L’affaire est intéressante car elle met en lumière des réseaux de la Françafrique, de nos grands énarques, et des pratiques du marché minier…

Qui est François Polge de Combret ?

Major de sa promotion au concours d’entrée à l’ENA (1963), François Polge de Combret devient en 1967 magistrat à la Cour des comptes, dont il est conseiller référendaire honoraire.

En 1971, il est appelé comme conseiller au Cabinet de Valéry Giscard d’Estaing, Ministre de l’Économie et des Finances, qu’il suit à la Présidence de la République en 1974.

Il demeure auprès du Président pendant toute la durée du septennat, d’abord en tant que conseiller pour les affaires économiques et industrielles puis en tant que Secrétaire Général Adjoint de l’Élysée.

Après l’élection présidentielle de 1981, François de Combret est recruté par la banque Lazard. Il passe trois années à New York (1982-1985), au cours desquelles il rencontre Bernard Arnault, futur président de LVMH, qu’il introduit auprès de Lazard pour la prise de contrôle du groupe Boussac.
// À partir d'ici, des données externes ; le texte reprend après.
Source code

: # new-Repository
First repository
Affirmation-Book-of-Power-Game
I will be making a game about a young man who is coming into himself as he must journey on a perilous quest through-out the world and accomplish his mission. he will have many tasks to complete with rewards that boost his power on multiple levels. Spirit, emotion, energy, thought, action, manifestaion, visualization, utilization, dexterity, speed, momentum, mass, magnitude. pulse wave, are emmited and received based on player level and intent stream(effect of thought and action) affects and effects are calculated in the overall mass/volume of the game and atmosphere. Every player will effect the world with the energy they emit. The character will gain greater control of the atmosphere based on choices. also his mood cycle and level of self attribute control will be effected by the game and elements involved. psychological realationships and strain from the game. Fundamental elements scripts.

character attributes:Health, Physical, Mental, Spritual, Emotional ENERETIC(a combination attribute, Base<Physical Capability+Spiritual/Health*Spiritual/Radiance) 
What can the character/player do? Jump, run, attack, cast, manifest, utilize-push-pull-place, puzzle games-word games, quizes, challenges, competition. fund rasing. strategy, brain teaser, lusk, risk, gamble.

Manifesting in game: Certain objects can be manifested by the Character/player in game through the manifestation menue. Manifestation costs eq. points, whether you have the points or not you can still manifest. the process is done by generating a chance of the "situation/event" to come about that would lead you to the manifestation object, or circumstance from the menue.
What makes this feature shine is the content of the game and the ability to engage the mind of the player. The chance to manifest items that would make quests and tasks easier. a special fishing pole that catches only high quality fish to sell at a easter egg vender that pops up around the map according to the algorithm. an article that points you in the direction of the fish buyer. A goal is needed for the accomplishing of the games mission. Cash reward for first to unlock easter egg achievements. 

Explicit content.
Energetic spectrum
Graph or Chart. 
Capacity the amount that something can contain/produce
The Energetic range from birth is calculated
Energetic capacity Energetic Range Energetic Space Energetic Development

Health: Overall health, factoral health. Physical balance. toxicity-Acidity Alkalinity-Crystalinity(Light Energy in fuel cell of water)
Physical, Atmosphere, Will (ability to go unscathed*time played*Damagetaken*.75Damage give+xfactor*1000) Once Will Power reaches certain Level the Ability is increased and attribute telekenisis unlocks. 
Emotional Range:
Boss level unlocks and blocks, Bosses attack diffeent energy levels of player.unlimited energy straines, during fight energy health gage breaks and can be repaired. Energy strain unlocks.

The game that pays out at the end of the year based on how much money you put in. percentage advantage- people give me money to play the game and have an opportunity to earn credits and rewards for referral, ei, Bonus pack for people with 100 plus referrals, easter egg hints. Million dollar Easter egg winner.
Il est ensuite nommé associé-gérant de Lazard à Paris, fonctions qu’il exercera pendant plus de 20 ans (1985-2005).

Au cours de cette période, il est chargé notamment de conseiller France Télécom, Renault et Aérospatiale pour leur privatisation, et il participe à de nombreuses opérations de fusions-acquisitions telles que la création de EADS et de Safran, l’alliance Renault-Nissan ou l’acquisition de YSL par PPR.

En 2005, lors de la vente et de la mise en bourse de Lazard, François de Combret quitte Lazard pour UBS (2006-2009), puis pour Crédit Agricole Corporate and Investment Bank (2010-2011) ,avant de créer la société de conseil financier FC Finance dont il est “managing director”.

Depuis 2011, il exerce, avec Tony Blair et George Soros, les fonctions de conseiller personnel du Président de la République de Guinée, Alpha Condé, dont il était condisciple à Sciences-Po.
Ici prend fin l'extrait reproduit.